14 Contingency Theories of Leadership
The Decision-making model is a theory that matches characteristics of the situation with leader decision-making strategies. The theory provides different decision-making strategies. The theory predicts proper leader behavior in making decisions and gives “prescriptions” for the decision maker to follow.



17 Contingency Theories of Leadership
The leader-member exchange model asserts that effective leadership is determined by the quality of the interaction between leaders and particular group members. Leader-member exchange can range from low quality to high quality.
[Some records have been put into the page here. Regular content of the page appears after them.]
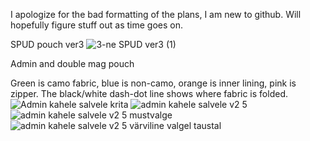 I apologize for the bad formatting of the plans, I am new to github. Will hopefully figure stuff out as time goes on.

SPUD pouch ver3
![3-ne SPUD ver3 (1)](https://github.com/b0bTHEbilder/Patterns/assets/132055706/1969da75-dfb5-4e29-ada8-d5b9f4d3faf0)

Admin and double mag pouch

Green is camo fabric, blue is non-camo, orange is inner lining, pink is zipper. The black/white dash-dot line shows where fabric is folded.
![Admin kahele salvele krita](https://github.com/b0bTHEbilder/Patterns/assets/132055706/05d2a55c-ea2b-4aa7-b8c8-1f85341bfb2a)
![admin kahele salvele v2 5](https://github.com/b0bTHEbilder/Patterns/assets/132055706/3c3ad1e4-eb6a-4f42-b630-202b6777f9bf)
![admin kahele salvele v2 5 mustvalge](https://github.com/b0bTHEbilder/Patterns/assets/132055706/8fc1f4c8-696f-4050-ab4a-13d8f855e895)
![admin kahele salvele v2 5 värviline valgel taustal](https://github.com/b0bTHEbilder/Patterns/assets/132055706/7a189868-45e4-457c-87a8-5ccf679ac919)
With high quality leader-member exchange, there is frequent, positive communication between leaders and members.

18 Charismatic and Transformational Leadership Theories
Charismatic leadership theory states that leaders possess some exceptional characteristics that cause followers to be loyal and inspired. Charismatic leaders communicate shared group goals and convey confidence in their own abilities and those of followers. Charismatic leaders are most effective when goals are unclear and situational conditions are unstable. Some researchers suggest that charismatic leaders possess exceptionally high-quality social skills and an ability to inspire followers at a deep emotional level (Riggio, 1987).

19 Charismatic and Transformational Leadership Theories
Transformational leadership focuses on the leader’s ability to provide shared values and a vision for the future of the work group. There are four components of transformational leadership. Idealized influence: the transformational leader is a positive role model. Inspirational motivation: the leader inspires followers by providing a compelling vision of a positive future. Intellectual stimulation: followers’ curiosity and creativity are stimulated and challenged. Individualized consideration: the leader pays personal attention to each member’s needs and concerns.


21 Applications of Leadership Theories
Leadership training can follow two general approaches. Teaching leaders diagnostic skills for assessing situations to determine types of leader behaviors that work best. Teaching leaders specific skills or behaviors that they lack. A combination of both approaches is likely to be most effective.

22 Applications of Leadership Theories
Research in redesigning jobs indicates that leaders may be unnecessary in certain instances, leading to a search for “substitutes for leadership”. This applies to: Job enrichment groups. Groups where all members have equal status and high skills/abilties. Work tasks that are well-structured and intrinsically satisfying to workers. Shared leadership, where leadership is shared among the group members rather than being centralized in one person.